Hi, If it's not an expensive one, just chuck it and get another. You can even buy new one for ~100.00, made in China or India. But then El Cheapo instrument can hinder learning process. They are very stuffy and tonal quality is minimal.
Just an opinion, but that wasn't just dropped - it either fell from a great height or was thrown with some vigor.
She still has to be told - it'll go easier on both you and the kid if he just fesses up to it now, versus if she finds out after the fact.
If this trumpet is School Property, they have to be told too - because when the repair shop sees the School Property tag they are going to get a call anyway.
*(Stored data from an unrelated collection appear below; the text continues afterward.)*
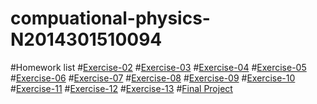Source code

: # compuational-physics-N2014301510094
#Homework list
#[Exercise-02](https://www.zybuluo.com/lhd2014/note/504825)
#[Exercise-03](https://www.zybuluo.com/lhd2014/note/513011)
#[Exercise-04](https://www.zybuluo.com/lhd2014/note/525968)
#[Exercise-05](https://www.zybuluo.com/lhd2014/note/534039)
#[Exercise-06](https://www.zybuluo.com/lhd2014/note/542124)
#[Exercise-07](https://www.zybuluo.com/lhd2014/note/550278)
#[Exercise-08](https://www.zybuluo.com/lhd2014/note/565410)
#[Exercise-09](https://www.zybuluo.com/lhd2014/note/565406)
#[Exercise-10](https://www.zybuluo.com/lhd2014/note/581435)
#[Exercise-11](https://www.zybuluo.com/lhd2014/note/589641)
#[Exercise-12](https://www.zybuluo.com/lhd2014/note/597617)
#[Exercise-13](https://www.zybuluo.com/lhd2014/note/604731)
#[Final Project]()

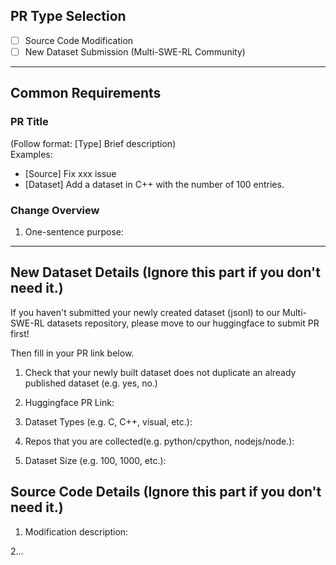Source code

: <!-- Please delete unselected PR type sections -->
## PR Type Selection
- [ ] Source Code Modification 
- [ ] New Dataset Submission (Multi-SWE-RL Community)

---

## Common Requirements
### PR Title
(Follow format: [Type] Brief description)  
Examples:
- [Source] Fix xxx issue
- [Dataset] Add a dataset in C++ with the number of 100 entries.

### Change Overview
1. One-sentence purpose:


---

<!-- New Dataset Submission (Multi-SWE-RL Community) PRs fill below -->
## New Dataset Details (Ignore this part if you don't need it.)
If you haven't submitted your newly created dataset (jsonl) to our Multi-SWE-RL datasets repository, please move to our huggingface to submit PR first!

Then fill in your PR link below.
1. Check that your newly built dataset does not duplicate an already published dataset (e.g. yes, no.)

2. Huggingface PR Link:

3. Dataset Types (e.g. C, C++, visual, etc.):

4. Repos that you are collected(e.g. python/cpython, nodejs/node.):

5. Dataset Size (e.g. 100, 1000, etc.):



<!-- Source code PRs fill below -->
## Source Code Details (Ignore this part if you don't need it.)
1. Modification description:

2...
And unless you're sending it back to the OEM Factory for repairs, they probably have their own repair connections. Los Angeles Unified runs their own complete instrument repair shops.
Problem is they need to anneal the metal with a torch flame or a stint in a heat-treat oven to soften it up first, and that means the whole thing needs to be stripped of the old lacquer, buffed out, and clear coated again when it's all done. You can't just hammer it back in shape, the metal will stretch and distort.
The best way would be to unsolder the bell, anneal it, stick it back on the spinning lathe on the original form, and gently spin it back into shape - possibly with a torch shrinking or two, where they heat it up then hit it with a wet cloth to suck in the stretch. That's going to be either the original trumpet maker's factory or someone who has an exact duplicate of the bell form.
Then they solder it back onto the rest of the trumpet, and do the usual strip buff and lacquer on the whole instrument.
Then again, if this is a $99 (No Name) Indonesia Special you toss it out - or give it to the instrument repair guys for spare parts.
Then help the kid into a good Conn or Selmer. They sound a whole lot better, and are far more easily repairable when stuff like this happens again. And it will.
Fill it with gun powder, add a long fuse. Place it outdoors far from any buildings, light the fuse, and run like hell. When it blows, the dent will be gone. Of course the whole trumpet may be gone too, but that's the risk you take.
Truth be told, I think Grumpy Grampa became tired of listening to the kid attempt to play the trumpet, wrestled it out of the kids hands and threw it out the window.
I don't know what affluent, well-funded school district you live in but most schools don't just give out musical instruments to students.
If your kid wants to play an instrument, you lease it for the school year through a company that's contracted by the school, or you go out and buy one from a music store or off craigslist.
Likely, this trumpet is OWNED by the kid's parents. There is no "give it back and they'll give you a new one."
This is a GREAT time to teach the kid a lesson about personal responsibility. Send the trumpet home with him and make him own up to damaging it. Helping him hide this from his parents is sending him the wrong message and teaching him bad behavior.
Luckily trumpets are cheap. They ought to be able to find a good used one at a music store or on craigslist, or get this one fixed.
I'm sure a good music store could get the trumpet fixed good as new for not much $$$.
Whatever it costs, make the kid work it off.
Whaever you do QUIT HELPING HIM HIDE IT, and the rest of you quit encouraging him to help this kid LIE to his parents.
snipped-for-privacy@gmail.com wrote in news: snipped-for-privacy@googlegroups.com:
Indeed. It looks like this dweeb recently discovered UseNet and digital photography and he wants everyone to know about it. I have him in my KF, so I don't usually see his crap. Has he posted a hundred photos of the trumpet yet?